Second-type self-similar solutions to the ultrarelativistic strong explosion problem

Abstract

The well-known Blandford–McKee solution describes the ultrarelativistic flow in a spherical blast wave enclosed by a strong shock. It is valid when the density of the external medium into which the shock propagates varies with the distance r from the origin as $r^{\mathrm{-k}},$ for $\text{k<4.}$ These are first-type self-similar solutions in which the shock Lorentz factor Γ varies as ${\Gamma }^2{\mathrm{\propto t}}^{\mathrm{-m}},$ where $\text{m=3−k}$ to ensure energy conservation.

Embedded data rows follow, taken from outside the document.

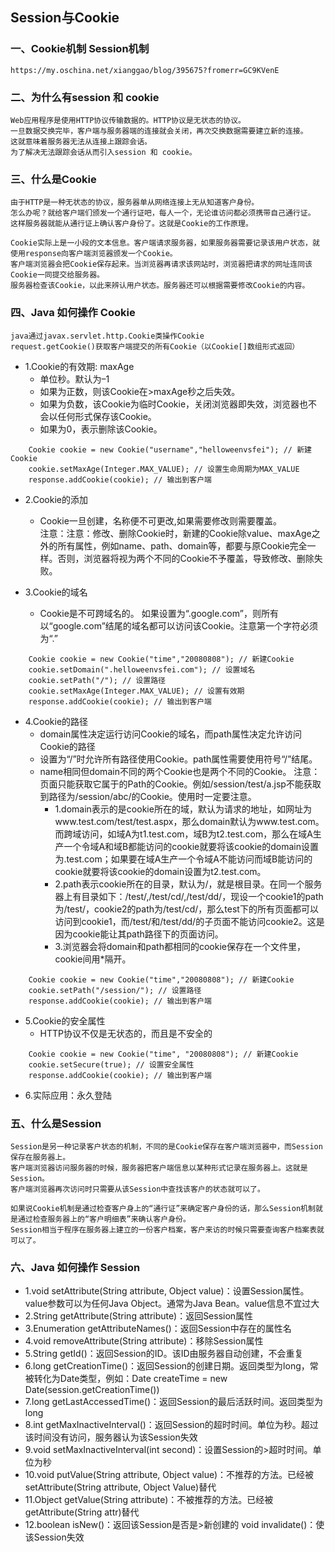 ## Session与Cookie
### 一、Cookie机制 Session机制
    https://my.oschina.net/xianggao/blog/395675?fromerr=GC9KVenE
### 二、为什么有session 和 cookie
    Web应用程序是使用HTTP协议传输数据的。HTTP协议是无状态的协议。
    一旦数据交换完毕，客户端与服务器端的连接就会关闭，再次交换数据需要建立新的连接。
    这就意味着服务器无法从连接上跟踪会话。
    为了解决无法跟踪会话从而引入session 和 cookie。
    
### 三、什么是Cookie 
    由于HTTP是一种无状态的协议，服务器单从网络连接上无从知道客户身份。
    怎么办呢？就给客户端们颁发一个通行证吧，每人一个，无论谁访问都必须携带自己通行证。
    这样服务器就能从通行证上确认客户身份了。这就是Cookie的工作原理。
    
    Cookie实际上是一小段的文本信息。客户端请求服务器，如果服务器需要记录该用户状态，就使用response向客户端浏览器颁发一个Cookie。
    客户端浏览器会把Cookie保存起来。当浏览器再请求该网站时，浏览器把请求的网址连同该Cookie一同提交给服务器。
    服务器检查该Cookie，以此来辨认用户状态。服务器还可以根据需要修改Cookie的内容。

### 四、Java 如何操作 Cookie 
    java通过javax.servlet.http.Cookie类操作Cookie
    request.getCookie()获取客户端提交的所有Cookie（以Cookie[]数组形式返回）
- 1.Cookie的有效期: maxAge  
    - 单位秒。默认为–1
    - 如果为正数，则该Cookie在>maxAge秒之后失效。
    - 如果为负数，该Cookie为临时Cookie，关闭浏览器即失效，浏览器也不会以任何形式保存该Cookie。
    - 如果为0，表示删除该Cookie。
```text
    Cookie cookie = new Cookie("username","helloweenvsfei"); // 新建Cookie
    cookie.setMaxAge(Integer.MAX_VALUE); // 设置生命周期为MAX_VALUE
    response.addCookie(cookie); // 输出到客户端
```
- 2.Cookie的添加  
    - Cookie一旦创建，名称便不可更改,如果需要修改则需要覆盖。  
    注意：注意：修改、删除Cookie时，新建的Cookie除value、maxAge之外的所有属性，例如name、path、domain等，都要与原Cookie完全一样。否则，浏览器将视为两个不同的Cookie不予覆盖，导致修改、删除失败。
    
- 3.Cookie的域名
    - Cookie是不可跨域名的。
    如果设置为“.google.com”，则所有以“google.com”结尾的域名都可以访问该Cookie。注意第一个字符必须为“.”
```text
    Cookie cookie = new Cookie("time","20080808"); // 新建Cookie
    cookie.setDomain(".helloweenvsfei.com"); // 设置域名
    cookie.setPath("/"); // 设置路径
    cookie.setMaxAge(Integer.MAX_VALUE); // 设置有效期
    response.addCookie(cookie); // 输出到客户端
```

- 4.Cookie的路径
    - domain属性决定运行访问Cookie的域名，而path属性决定允许访问Cookie的路径
    - 设置为“/”时允许所有路径使用Cookie。path属性需要使用符号“/”结尾。
    - name相同但domain不同的两个Cookie也是两个不同的Cookie。
    注意：页面只能获取它属于的Path的Cookie。例如/session/test/a.jsp不能获取到路径为/session/abc/的Cookie。使用时一定要注意。
      - 1.domain表示的是cookie所在的域，默认为请求的地址，如网址为www.test.com/test/test.aspx，那么domain默认为www.test.com。而跨域访问，如域A为t1.test.com，域B为t2.test.com，那么在域A生产一个令域A和域B都能访问的cookie就要将该cookie的domain设置为.test.com；如果要在域A生产一个令域A不能访问而域B能访问的cookie就要将该cookie的domain设置为t2.test.com。
      - 2.path表示cookie所在的目录，默认为/，就是根目录。在同一个服务器上有目录如下：/test/,/test/cd/,/test/dd/，现设一个cookie1的path为/test/，cookie2的path为/test/cd/，那么test下的所有页面都可以访问到cookie1，而/test/和/test/dd/的子页面不能访问cookie2。这是因为cookie能让其path路径下的页面访问。
      - 3.浏览器会将domain和path都相同的cookie保存在一个文件里，cookie间用*隔开。
```text
    Cookie cookie = new Cookie("time","20080808"); // 新建Cookie
    cookie.setPath("/session/"); // 设置路径
    response.addCookie(cookie); // 输出到客户端
```
- 5.Cookie的安全属性
    - HTTP协议不仅是无状态的，而且是不安全的
```text
    Cookie cookie = new Cookie("time", "20080808"); // 新建Cookie
    cookie.setSecure(true); // 设置安全属性
    response.addCookie(cookie); // 输出到客户端
```     
- 6.实际应用：永久登陆

### 五、什么是Session
    Session是另一种记录客户状态的机制，不同的是Cookie保存在客户端浏览器中，而Session保存在服务器上。
    客户端浏览器访问服务器的时候，服务器把客户端信息以某种形式记录在服务器上。这就是Session。
    客户端浏览器再次访问时只需要从该Session中查找该客户的状态就可以了。
    
    如果说Cookie机制是通过检查客户身上的“通行证”来确定客户身份的话，那么Session机制就是通过检查服务器上的“客户明细表”来确认客户身份。
    Session相当于程序在服务器上建立的一份客户档案，客户来访的时候只需要查询客户档案表就可以了。

### 六、Java 如何操作 Session
- 1.void setAttribute(String attribute, Object value)：设置Session属性。value参数可以为任何Java Object。通常为Java Bean。value信息不宜过大 
- 2.String getAttribute(String attribute)：返回Session属性 
- 3.Enumeration getAttributeNames()：返回Session中存在的属性名 
- 4.void removeAttribute(String attribute)：移除Session属性 
- 5.String getId()：返回Session的ID。该ID由服务器自动创建，不会重复 
- 6.long getCreationTime()：返回Session的创建日期。返回类型为long，常被转化为Date类型，例如：Date createTime = new Date(session.getCreationTime()) 
- 7.long getLastAccessedTime()：返回Session的最后活跃时间。返回类型为long 
- 8.int getMaxInactiveInterval()：返回Session的超时时间。单位为秒。超过该时间没有访问，服务器认为该Session失效 
- 9.void setMaxInactiveInterval(int second)：设置Session的>超时时间。单位为秒 
- 10.void putValue(String attribute, Object value)：不推荐的方法。已经被setAttribute(String attribute, Object Value)替代 
- 11.Object getValue(String attribute)：不被推荐的方法。已经被getAttribute(String attr)替代 
- 12.boolean isNew()：返回该Session是否是>新创建的 void invalidate()：使该Session失效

New second-type self-similar solutions, valid for $\text{k>5−}\sqrt{\text{3/4}}\text{≈4.13,}$ are presented. In these solutions Γ varies as ${\Gamma }^2{\mathrm{\propto t}}^{\mathrm{-m}}$ with $\text{m=(3−2}\sqrt{3}\text{)k−4(5−3}\sqrt{3})$ so that the shock accelerates and the fraction of the flow energy contained in the vicinity of the shock decreases with time. The new solutions are shown to be in excellent agreement with numerical simulations of the flow equations. It is proved that no second-type self-similar solutions exist for $\text{k<5−}\sqrt{\text{3/4}}\text{≈4.13.}$